Conley issued a temporary hold on the provisions on July 8. The organizations asked him to issue a preliminary injunction that would block the requirement through a trial set to begin Nov. 25. Conley's order granting the injunction means the two clinics will remain open at least until that trial concludes.
Conley justified the injunction by finding state attorneys aren't likely to prove the admitting privileges requirement is reasonably related to a woman's health and the organizations probably can show the mandate poses a substantial obstacle to obtaining abortions.
"Given the substantial likelihood of success on the merits and of irreparable harm, the public's interest is best serviced by imposing a preliminary injunction on enforcement of the admitting privileges requirement until this court can address its merits after trial," Conley wrote.
Republican Gov. Scott Walker signed a GOP bill on July 5, making Wisconsin one of several states where hospital admitting privileges are required for abortion providers. A similar mandate was included in sweeping legislation that Texas lawmakers approved in July after weeks of protests. The only abortion clinic still operating in Mississippi is fighting in federal court to stay open after a 2012 state law imposed admitting privilege requirements on it.

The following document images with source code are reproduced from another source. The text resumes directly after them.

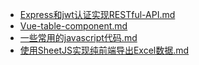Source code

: - [Express和jwt认证实现RESTful-API.md](/technical/Express和jwt认证实现RESTful-API.md)
- [Vue-table-component.md](/technical/Vue-table-component.md)
- [一些常用的javascript代码.md](/technical/一些常用的javascript代码.md)
- [使用SheetJS实现纯前端导出Excel数据.md](/technical/使用SheetJS实现纯前端导出Excel数据.md)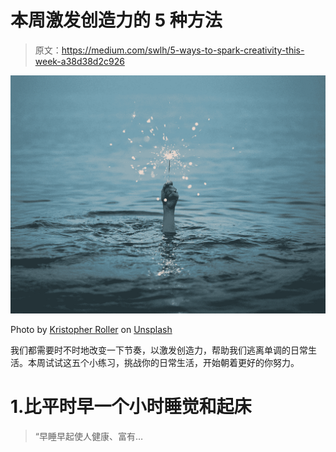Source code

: # 本周激发创造力的 5 种方法

> 原文：<https://medium.com/swlh/5-ways-to-spark-creativity-this-week-a38d38d2c926>

![](img/162707b8662d2d6668c33ad1737121ce.png)

Photo by [Kristopher Roller](https://unsplash.com/photos/PC_lbSSxCZE?utm_source=unsplash&utm_medium=referral&utm_content=creditCopyText) on [Unsplash](https://unsplash.com/search/photos/sparkler?utm_source=unsplash&utm_medium=referral&utm_content=creditCopyText)

我们都需要时不时地改变一下节奏，以激发创造力，帮助我们逃离单调的日常生活。本周试试这五个小练习，挑战你的日常生活，开始朝着更好的你努力。

# 1.比平时早一个小时睡觉和起床

> “早睡早起使人健康、富有…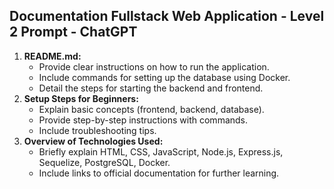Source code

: ## Documentation Fullstack Web Application - Level 2 Prompt - ChatGPT

1. **README.md:**
    - Provide clear instructions on how to run the application.
    - Include commands for setting up the database using Docker.
    - Detail the steps for starting the backend and frontend.
2. **Setup Steps for Beginners:**
    - Explain basic concepts (frontend, backend, database).
    - Provide step-by-step instructions with commands.
    - Include troubleshooting tips.
3. **Overview of Technologies Used:**
    - Briefly explain HTML, CSS, JavaScript, Node.js, Express.js, Sequelize, PostgreSQL, Docker.
    - Include links to official documentation for further learning.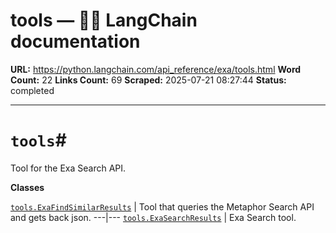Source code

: # tools — 🦜🔗 LangChain  documentation

**URL:** https://python.langchain.com/api_reference/exa/tools.html
**Word Count:** 22
**Links Count:** 69
**Scraped:** 2025-07-21 08:27:44
**Status:** completed

---

# `tools`\#

Tool for the Exa Search API.

**Classes**

[`tools.ExaFindSimilarResults`](https://python.langchain.com/api_reference/exa/tools/langchain_exa.tools.ExaFindSimilarResults.html#langchain_exa.tools.ExaFindSimilarResults "langchain_exa.tools.ExaFindSimilarResults") | Tool that queries the Metaphor Search API and gets back json.   ---|---   [`tools.ExaSearchResults`](https://python.langchain.com/api_reference/exa/tools/langchain_exa.tools.ExaSearchResults.html#langchain_exa.tools.ExaSearchResults "langchain_exa.tools.ExaSearchResults") | Exa Search tool.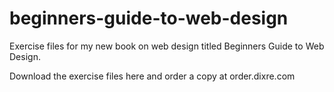 # beginners-guide-to-web-design
Exercise files for my new book on web design titled Beginners Guide to Web Design. 

Download the exercise files here and order a copy at order.dixre.com
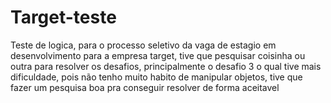 # Target-teste

Teste de logica, para o processo seletivo da vaga de estagio em desenvolvimento para a empresa target, tive que pesquisar coisinha ou outra para resolver os desafios,
principalmente o desafio 3 o qual tive mais dificuldade, pois não tenho muito habito de manipular objetos, tive que fazer um pesquisa boa pra conseguir resolver de forma aceitavel

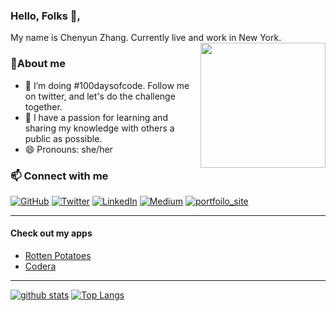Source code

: ### Hello, Folks 👋,

My name is Chenyun Zhang. Currently live and work in New York.  
<img align='right' src='https://user-images.githubusercontent.com/5713670/87202985-820dcb80-c2b6-11ea-9f56-7ec461c497c3.gif' width='200'>
### 🐶About me 
- 🌱 I’m doing #100daysofcode. Follow me on twitter, and let's do the challenge together.
- 👯 I have a passion for learning and sharing my knowledge with others a public as possible.
- 😄 Pronouns: she/her

<p align="center">
	<h3>📫 Connect with me</h3>
	<a href="https://github.com/ChenyunZhang"><img src="https://img.shields.io/github/followers/ChenyunZhang.svg?label=GitHub&style=social" alt="GitHub"></a>
	<a href="https://twitter.com/Ttrazcy"><img src="https://img.shields.io/twitter/follow/Ttrazcy?label=Twitter&style=social" alt="Twitter"></a>
	<a href="https://www.linkedin.com/in/chenyunzhang"><img src="https://img.shields.io/badge/LinkedIn--_.svg?style=social&logo=linkedin%22%20alt=%22LinkedIn%22" alt="LinkedIn"></a>
	<a href="https://medium.com/@morningchenyun"><img src="https://img.shields.io/badge/Medium--_.svg?style=social&logo=Medium" alt="Medium"></a>
	<a target="_blank" href="https://chenyunzhang.github.io/-/"><img src="https://img.shields.io/badge/-Porfolio-white" alt="portfoilo_site"></a>
</p> 

<hr/>
	<h4>Check out my apps</h4>
<!-- 	<table style="border:none;">
		<tr>
			<td>
				<a href="https://jsapp-rotten-potatoes.herokuapp.com/" target="_blank">Rotten Potatoes</a>
			</td>
			<td>
				<a href="https://codera-co.herokuapp.com/" target="_blank">Codera</a>
			</td>
		</tr>
	</table> -->
	<ul>
		<li><a href="https://jsapp-rotten-potatoes.herokuapp.com/" target="_blank">Rotten Potatoes</a></li>
		<li><a href="https://codera-co.herokuapp.com/" target="_blank">Codera</a></li>
	</ul>
<hr/>

[![github stats](https://github-readme-stats.vercel.app/api?username=ChenyunZhang&show_icons=true&theme=tokyonight)](https://github.com/ChenyunZhang/github-readme-stats)
[![Top Langs](https://github-readme-stats.vercel.app/api/top-langs/?username=ChenyunZhang&layout=compact&theme=tokyonight&langs_count=8)](https://github.com/ChenyunZhang/github-readme-stats)
	
<!-- <img align='center' src='https://github.com/ChenyunZhang/ChenyunZhang/blob/main/AC.jpg?raw=true'> -->


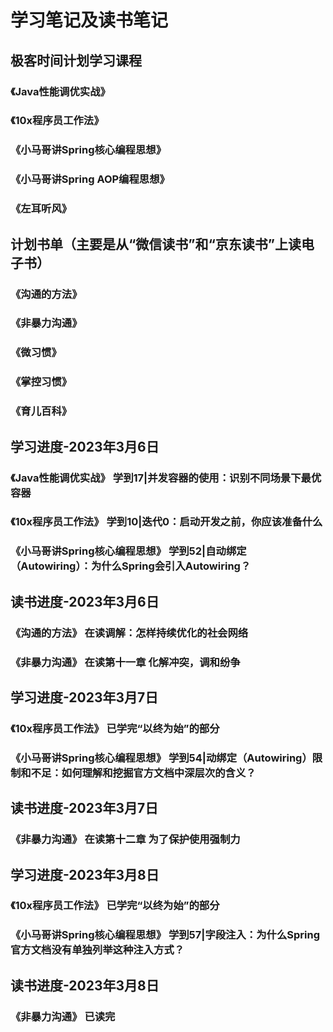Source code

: # 学习笔记及读书笔记
## 极客时间计划学习课程
### 《Java性能调优实战》
### 《10x程序员工作法》
### 《小马哥讲Spring核心编程思想》
### 《小马哥讲Spring AOP编程思想》
### 《左耳听风》
## 计划书单（主要是从“微信读书”和“京东读书”上读电子书）
### 《沟通的方法》
### 《非暴力沟通》
### 《微习惯》
### 《掌控习惯》
### 《育儿百科》

## 学习进度-2023年3月6日
### 《Java性能调优实战》 学到17|并发容器的使用：识别不同场景下最优容器
### 《10x程序员工作法》 学到10|迭代0：启动开发之前，你应该准备什么
### 《小马哥讲Spring核心编程思想》 学到52|自动绑定（Autowiring）：为什么Spring会引入Autowiring？

## 读书进度-2023年3月6日
### 《沟通的方法》 在读调解：怎样持续优化的社会网络
### 《非暴力沟通》 在读第十一章 化解冲突，调和纷争

## 学习进度-2023年3月7日
### 《10x程序员工作法》 已学完“以终为始”的部分
### 《小马哥讲Spring核心编程思想》 学到54|动绑定（Autowiring）限制和不足：如何理解和挖掘官方文档中深层次的含义？

## 读书进度-2023年3月7日

### 《非暴力沟通》 在读第十二章 为了保护使用强制力

## 学习进度-2023年3月8日
### 《10x程序员工作法》 已学完“以终为始”的部分
### 《小马哥讲Spring核心编程思想》 学到57|字段注入：为什么Spring官方文档没有单独列举这种注入方式？

## 读书进度-2023年3月8日
### 《非暴力沟通》 已读完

Planned Parenthood and AMS filed their lawsuit the day Walker signed the bill. The groups argued women would have to travel hundreds of miles farther to obtain abortions at Planned Parenthood facilities in Madison and Milwaukee, where providers have admitting privileges. They also say the law unconstitutionally restricts the availability of abortions in Wisconsin, violates the U.S. Constitution's due process guarantee and unconstitutionally treats abortion providers different than other doctors.

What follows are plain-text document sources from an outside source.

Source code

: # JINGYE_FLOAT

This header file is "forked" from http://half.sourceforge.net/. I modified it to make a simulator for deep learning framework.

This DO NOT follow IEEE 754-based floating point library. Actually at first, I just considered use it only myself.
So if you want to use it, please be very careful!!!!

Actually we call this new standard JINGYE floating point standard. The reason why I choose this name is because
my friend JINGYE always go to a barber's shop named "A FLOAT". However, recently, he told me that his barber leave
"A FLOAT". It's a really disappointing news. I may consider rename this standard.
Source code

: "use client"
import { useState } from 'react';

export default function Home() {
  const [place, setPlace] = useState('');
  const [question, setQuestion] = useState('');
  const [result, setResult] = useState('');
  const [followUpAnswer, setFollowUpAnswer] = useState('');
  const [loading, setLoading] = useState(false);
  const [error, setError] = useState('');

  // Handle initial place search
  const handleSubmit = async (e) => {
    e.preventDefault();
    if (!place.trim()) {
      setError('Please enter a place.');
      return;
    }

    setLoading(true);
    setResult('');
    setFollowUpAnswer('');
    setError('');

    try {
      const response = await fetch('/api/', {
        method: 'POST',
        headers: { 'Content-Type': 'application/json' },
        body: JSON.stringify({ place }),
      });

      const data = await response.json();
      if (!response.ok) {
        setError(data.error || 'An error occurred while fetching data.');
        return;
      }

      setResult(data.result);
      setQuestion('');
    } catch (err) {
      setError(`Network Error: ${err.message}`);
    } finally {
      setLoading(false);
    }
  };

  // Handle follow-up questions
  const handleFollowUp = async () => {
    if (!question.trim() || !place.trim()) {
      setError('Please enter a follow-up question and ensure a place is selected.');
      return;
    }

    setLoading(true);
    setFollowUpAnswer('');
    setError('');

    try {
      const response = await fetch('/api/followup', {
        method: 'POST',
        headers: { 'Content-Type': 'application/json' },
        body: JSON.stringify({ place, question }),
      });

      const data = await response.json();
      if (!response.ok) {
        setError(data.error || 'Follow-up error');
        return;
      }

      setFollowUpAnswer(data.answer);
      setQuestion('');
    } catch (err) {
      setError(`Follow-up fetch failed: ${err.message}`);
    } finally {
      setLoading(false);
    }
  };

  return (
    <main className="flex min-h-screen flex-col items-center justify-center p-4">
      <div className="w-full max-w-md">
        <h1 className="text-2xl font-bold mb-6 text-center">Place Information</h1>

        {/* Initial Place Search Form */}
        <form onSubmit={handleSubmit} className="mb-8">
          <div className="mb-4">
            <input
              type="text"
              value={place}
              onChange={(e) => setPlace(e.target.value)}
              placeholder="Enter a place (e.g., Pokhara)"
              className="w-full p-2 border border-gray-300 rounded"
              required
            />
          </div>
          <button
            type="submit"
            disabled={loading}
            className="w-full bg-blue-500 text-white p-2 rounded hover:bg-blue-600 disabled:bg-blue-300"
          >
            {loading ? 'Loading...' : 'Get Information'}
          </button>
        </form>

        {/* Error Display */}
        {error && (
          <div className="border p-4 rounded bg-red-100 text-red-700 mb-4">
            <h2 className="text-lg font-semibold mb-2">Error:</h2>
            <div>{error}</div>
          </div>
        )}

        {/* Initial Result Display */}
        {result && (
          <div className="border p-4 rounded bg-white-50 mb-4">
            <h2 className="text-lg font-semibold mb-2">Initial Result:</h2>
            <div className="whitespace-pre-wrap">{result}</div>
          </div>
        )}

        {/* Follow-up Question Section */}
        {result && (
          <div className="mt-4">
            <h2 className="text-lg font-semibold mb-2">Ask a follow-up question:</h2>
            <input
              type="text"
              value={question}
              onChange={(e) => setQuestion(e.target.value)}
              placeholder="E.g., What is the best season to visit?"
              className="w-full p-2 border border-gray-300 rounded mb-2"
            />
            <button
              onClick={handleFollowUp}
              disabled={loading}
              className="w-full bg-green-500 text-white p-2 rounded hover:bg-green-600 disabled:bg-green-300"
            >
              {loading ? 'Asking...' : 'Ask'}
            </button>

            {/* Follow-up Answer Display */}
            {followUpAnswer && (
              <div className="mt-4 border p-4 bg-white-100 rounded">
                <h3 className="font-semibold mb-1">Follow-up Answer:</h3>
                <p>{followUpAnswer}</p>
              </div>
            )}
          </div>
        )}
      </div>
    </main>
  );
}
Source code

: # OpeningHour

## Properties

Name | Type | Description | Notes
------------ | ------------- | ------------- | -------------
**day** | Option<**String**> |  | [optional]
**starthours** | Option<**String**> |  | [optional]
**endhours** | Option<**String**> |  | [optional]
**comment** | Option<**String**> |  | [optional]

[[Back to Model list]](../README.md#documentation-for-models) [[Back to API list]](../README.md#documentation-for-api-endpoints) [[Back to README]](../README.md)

They've also argued that losing the Appleton Planned Parenthood clinic and the AMS facility would create scheduling delays at the state's remaining clinics as they cope with more demand. They contend, too, that closing the AMS clinic would effectively end abortions after 19 weeks in Wisconsin because no other facility offers them after that point.

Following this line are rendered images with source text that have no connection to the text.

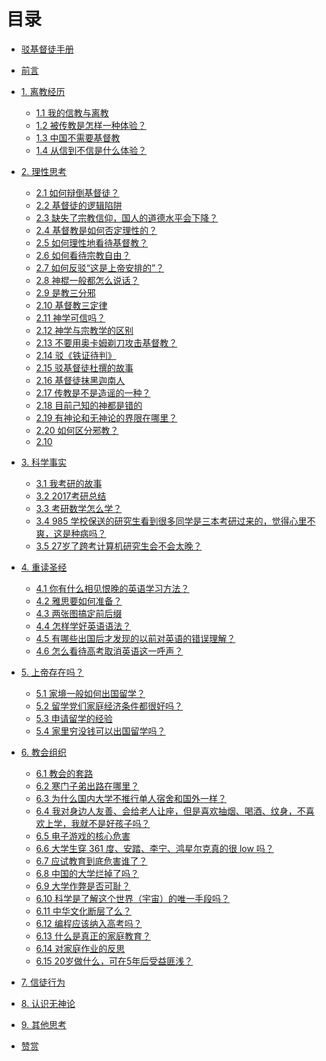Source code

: # 目录

* [驳基督徒手册](https://exchristian.github.io)


* [前言](README.md)
* [1. 离教经历]()
    * [1.1 我的信教与离教](chapter1/1.1.md)
    * [1.2 被传教是怎样一种体验？](chapter1/1.2.md)
    * [1.3 中国不需要基督教](chapter1/1.3.md)
    * [1.4 从信到不信是什么体验？](chapter1/1.4.md)

* [2. 理性思考]()
    * [2.1 如何辩倒基督徒？](chapter2/2.1.md)
    * [2.2 基督徒的逻辑陷阱](chapter2/2.2.md)
    * [2.3 缺失了宗教信仰，国人的道德水平会下降？](chapter2/2.3.md)
    * [2.4 基督教是如何否定理性的？](chapter2/2.4.md)
    * [2.5 如何理性地看待基督教？](chapter2/2.5.md)
    * [2.6 如何看待宗教自由？](chapter2/2.6.md)
    * [2.7 如何反驳“这是上帝安排的”？](chapter2/2.7.md)
    * [2.8 神棍一般都怎么说话？](chapter2/2.8.md)
    * [2.9 是教三分邪](chapter2/2.9.md)
    * [2.10 基督教三定律](chapter2/2.10.md)
    * [2.11 神学可信吗？](chapter2/2.11.md)
    * [2.12 神学与宗教学的区别](chapter2/2.12.md)
    * [2.13 不要用奥卡姆剃刀攻击基督教？](chapter2/2.13.md)
    * [2.14 驳《铁证待判》](chapter2/2.14.md)
    * [2.15 驳基督徒杜撰的故事](chapter2/2.15.md)
    * [2.16 基督徒抹黑迦南人](chapter2/2.16.md)
    * [2.17 传教是不是造谣的一种？](chapter2/2.17.md)
    * [2.18 目前己知的神都是错的](chapter2/2.18.md)
    * [2.19 有神论和无神论的界限在哪里？](chapter2/2.19.md)
    * [2.20 如何区分邪教？](chapter2/2.20.md)
    * [2.10 ](chapter2/2.10.md)

* [3. 科学事实]()
    * [3.1 我考研的故事](chapter3/3.1.md)
    * [3.2 2017考研总结](chapter3/3.2.md)
    * [3.3 考研数学怎么学？](chapter3/3.3.md)
    * [3.4 985 学校保送的研究生看到很多同学是三本考研过来的，觉得心里不爽，这是种病吗？](chapter3/3.4.md)
    * [3.5 27岁了跨考计算机研究生会不会太晚？](chapter3/3.5.md)

* [4. 重读圣经]()
    * [4.1 你有什么相见恨晚的英语学习方法？](chapter4/4.1.md)
    * [4.2 雅思要如何准备？](chapter4/4.2.md)
    * [4.3 两张图搞定前后缀](chapter4/4.3.md)
    * [4.4 怎样学好英语语法？](chapter4/4.4.md)
    * [4.5 有哪些出国后才发现的以前对英语的错误理解？](chapter4/4.5.md)
    * [4.6 怎么看待高考取消英语这一呼声？](chapter4/4.6.md)

* [5. 上帝存在吗？]()
    * [5.1 家境一般如何出国留学？](chapter5/5.1.md)
    * [5.2 留学党们家庭经济条件都很好吗？](chapter5/5.2.md)
    * [5.3 申请留学的经验](chapter5/5.3.md)
    * [5.4 家里穷没钱可以出国留学吗？](chapter5/5.4.md)

* [6. 教会组织]()
    * [6.1 教会的套路](chapter6/6.1.md)
    * [6.2 寒门子弟出路在哪里？](chapter6/6.2.md)
    * [6.3 为什么国内大学不推行单人宿舍和国外一样？](chapter6/6.4.md)
    * [6.4 我对身边人友善、会给老人让座，但是喜欢抽烟、喝酒、纹身，不喜欢上学，我就不是好孩子吗？](chapter6/6.5.md)
    * [6.5 电子游戏的核心危害](chapter6/6.6.md)
    * [6.6 大学生穿 361 度、安踏、李宁、鸿星尔克真的很 low 吗？](chapter6/6.7.md)
    * [6.7 应试教育到底危害谁了？](chapter6/6.8.md)
    * [6.8 中国的大学烂掉了吗？](chapter6/6.9.md)
    * [6.9 大学作弊是否可耻？](chapter6/6.10.md)
    * [6.10 科学是了解这个世界（宇宙）的唯一手段吗？](chapter6/6.11.md)
    * [6.11 中华文化断层了么？](chapter6/6.12.md)
    * [6.12 编程应该纳入高考吗？](chapter6/6.13.md)
    * [6.13 什么是真正的家庭教育？](chapter6/6.14.md)
    * [6.14 对家庭作业的反思](chapter6/6.15.md)
    * [6.15 20岁做什么，可在5年后受益匪浅？](chapter6/6.16.md)

* [7. 信徒行为]()

* [8. 认识无神论]()


* [9. 其他思考]()

* [赞赏](reward.md)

State Department of Justice attorneys defending the law have countered the requirement is meant to ensure continuity of care if a woman develops complications following an abortion. They maintain driving longer distances to obtain an abortion from a provider with admitting privileges isn't an undue burden and providers at the Appleton and AMS Milwaukee clinics should apply for privileges. The organizations' attorneys counter the application process can take months.